## Work task
Produce an exact transcript of all the records.

:: Supplied records ::

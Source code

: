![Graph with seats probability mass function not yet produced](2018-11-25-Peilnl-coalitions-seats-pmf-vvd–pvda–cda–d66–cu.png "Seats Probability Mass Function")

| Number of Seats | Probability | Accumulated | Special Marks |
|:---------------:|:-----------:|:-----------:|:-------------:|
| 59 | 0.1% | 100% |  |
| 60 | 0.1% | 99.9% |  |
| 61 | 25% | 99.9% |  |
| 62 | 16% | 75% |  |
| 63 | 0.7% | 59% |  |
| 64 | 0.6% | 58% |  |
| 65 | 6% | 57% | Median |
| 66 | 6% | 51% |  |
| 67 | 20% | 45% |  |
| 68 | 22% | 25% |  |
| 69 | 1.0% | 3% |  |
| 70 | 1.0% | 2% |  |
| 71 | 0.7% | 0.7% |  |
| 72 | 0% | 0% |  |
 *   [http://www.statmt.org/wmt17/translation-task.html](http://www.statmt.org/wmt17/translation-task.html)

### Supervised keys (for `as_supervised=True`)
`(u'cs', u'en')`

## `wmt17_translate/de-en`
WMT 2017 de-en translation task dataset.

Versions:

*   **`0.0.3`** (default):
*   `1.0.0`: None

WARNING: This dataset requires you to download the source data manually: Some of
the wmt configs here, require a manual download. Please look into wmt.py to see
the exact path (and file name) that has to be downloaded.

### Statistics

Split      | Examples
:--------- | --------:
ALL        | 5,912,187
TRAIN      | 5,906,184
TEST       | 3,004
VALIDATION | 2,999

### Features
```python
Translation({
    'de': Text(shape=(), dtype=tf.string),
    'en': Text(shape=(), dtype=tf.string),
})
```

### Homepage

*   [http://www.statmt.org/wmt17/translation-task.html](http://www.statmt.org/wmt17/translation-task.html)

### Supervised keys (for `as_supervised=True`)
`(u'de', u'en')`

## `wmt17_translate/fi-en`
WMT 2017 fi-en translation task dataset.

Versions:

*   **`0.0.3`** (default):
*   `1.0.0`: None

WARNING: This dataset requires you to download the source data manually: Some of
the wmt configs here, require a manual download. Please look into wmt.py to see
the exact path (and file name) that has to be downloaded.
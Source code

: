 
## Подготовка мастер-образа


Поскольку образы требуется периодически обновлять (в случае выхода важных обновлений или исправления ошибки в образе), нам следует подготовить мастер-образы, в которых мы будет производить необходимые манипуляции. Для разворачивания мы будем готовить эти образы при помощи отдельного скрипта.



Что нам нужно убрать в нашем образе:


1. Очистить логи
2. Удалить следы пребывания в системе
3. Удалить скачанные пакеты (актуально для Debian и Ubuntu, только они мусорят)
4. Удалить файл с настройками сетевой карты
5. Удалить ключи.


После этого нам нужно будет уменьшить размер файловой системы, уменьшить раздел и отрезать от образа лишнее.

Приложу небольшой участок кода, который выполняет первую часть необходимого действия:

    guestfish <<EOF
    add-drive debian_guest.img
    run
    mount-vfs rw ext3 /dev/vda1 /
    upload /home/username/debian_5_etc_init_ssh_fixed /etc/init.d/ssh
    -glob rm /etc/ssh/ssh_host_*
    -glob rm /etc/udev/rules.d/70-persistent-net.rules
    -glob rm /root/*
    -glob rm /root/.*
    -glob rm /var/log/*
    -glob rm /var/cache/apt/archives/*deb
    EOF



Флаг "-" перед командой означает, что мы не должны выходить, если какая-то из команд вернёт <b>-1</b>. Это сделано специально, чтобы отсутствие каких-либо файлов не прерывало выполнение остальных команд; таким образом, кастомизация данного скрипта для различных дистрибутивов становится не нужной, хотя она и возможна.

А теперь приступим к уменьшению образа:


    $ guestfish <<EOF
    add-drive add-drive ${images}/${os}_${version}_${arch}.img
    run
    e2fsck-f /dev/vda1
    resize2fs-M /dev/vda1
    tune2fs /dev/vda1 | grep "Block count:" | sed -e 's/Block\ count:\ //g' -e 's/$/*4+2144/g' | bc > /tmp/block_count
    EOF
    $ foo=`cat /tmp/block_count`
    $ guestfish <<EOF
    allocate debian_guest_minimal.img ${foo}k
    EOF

:::

## Written answer
Source code

:![Graph with seats probability mass function not yet produced](2018-11-25-Peilnl-coalitions-seats-pmf-vvd–pvda–cda–d66–cu.png "Seats Probability Mass Function")

| Number of Seats | Probability | Accumulated | Special Marks |
|:---------------:|:-----------:|:-----------:|:-------------:|
| 59 | 0.1% | 100% |  |
| 60 | 0.1% | 99.9% |  |
| 61 | 25% | 99.9% |  |
| 62 | 16% | 75% |  |
| 63 | 0.7% | 59% |  |
| 64 | 0.6% | 58% |  |
| 65 | 6% | 57% | Median |
| 66 | 6% | 51% |  |
| 67 | 20% | 45% |  |
| 68 | 22% | 25% |  |
| 69 | 1.0% | 3% |  |
| 70 | 1.0% | 2% |  |
| 71 | 0.7% | 0.7% |  |
| 72 | 0% | 0% |  |
 *   [http://www.statmt.org/wmt17/translation-task.html](http://www.statmt.org/wmt17/translation-task.html)

### Supervised keys (for `as_supervised=True`)
`(u'cs', u'en')`

## `wmt17_translate/de-en`
WMT 2017 de-en translation task dataset.

Versions:

*   **`0.0.3`** (default):
*   `1.0.0`: None

WARNING: This dataset requires you to download the source data manually: Some of
the wmt configs here, require a manual download. Please look into wmt.py to see
the exact path (and file name) that has to be downloaded.

### Statistics

Split      | Examples
:--------- | --------:
ALL        | 5,912,187
TRAIN      | 5,906,184
TEST       | 3,004
VALIDATION | 2,999

### Features
```python
Translation({
    'de': Text(shape=(), dtype=tf.string),
    'en': Text(shape=(), dtype=tf.string),
})
```

### Homepage

*   [http://www.statmt.org/wmt17/translation-task.html](http://www.statmt.org/wmt17/translation-task.html)

### Supervised keys (for `as_supervised=True`)
`(u'de', u'en')`

## `wmt17_translate/fi-en`
WMT 2017 fi-en translation task dataset.

Versions:

*   **`0.0.3`** (default):
*   `1.0.0`: None

WARNING: This dataset requires you to download the source data manually: Some of
the wmt configs here, require a manual download. Please look into wmt.py to see
the exact path (and file name) that has to be downloaded.
Source code

: 
## Подготовка мастер-образа


Поскольку образы требуется периодически обновлять (в случае выхода важных обновлений или исправления ошибки в образе), нам следует подготовить мастер-образы, в которых мы будет производить необходимые манипуляции. Для разворачивания мы будем готовить эти образы при помощи отдельного скрипта.



Что нам нужно убрать в нашем образе:


1. Очистить логи
2. Удалить следы пребывания в системе
3. Удалить скачанные пакеты (актуально для Debian и Ubuntu, только они мусорят)
4. Удалить файл с настройками сетевой карты
5. Удалить ключи.


После этого нам нужно будет уменьшить размер файловой системы, уменьшить раздел и отрезать от образа лишнее.

Приложу небольшой участок кода, который выполняет первую часть необходимого действия:

    guestfish <<EOF
    add-drive debian_guest.img
    run
    mount-vfs rw ext3 /dev/vda1 /
    upload /home/username/debian_5_etc_init_ssh_fixed /etc/init.d/ssh
    -glob rm /etc/ssh/ssh_host_*
    -glob rm /etc/udev/rules.d/70-persistent-net.rules
    -glob rm /root/*
    -glob rm /root/.*
    -glob rm /var/log/*
    -glob rm /var/cache/apt/archives/*deb
    EOF



Флаг "-" перед командой означает, что мы не должны выходить, если какая-то из команд вернёт <b>-1</b>. Это сделано специально, чтобы отсутствие каких-либо файлов не прерывало выполнение остальных команд; таким образом, кастомизация данного скрипта для различных дистрибутивов становится не нужной, хотя она и возможна.

А теперь приступим к уменьшению образа:


    $ guestfish <<EOF
    add-drive add-drive ${images}/${os}_${version}_${arch}.img
    run
    e2fsck-f /dev/vda1
    resize2fs-M /dev/vda1
    tune2fs /dev/vda1 | grep "Block count:" | sed -e 's/Block\ count:\ //g' -e 's/$/*4+2144/g' | bc > /tmp/block_count
    EOF
    $ foo=`cat /tmp/block_count`
    $ guestfish <<EOF
    allocate debian_guest_minimal.img ${foo}k
    EOF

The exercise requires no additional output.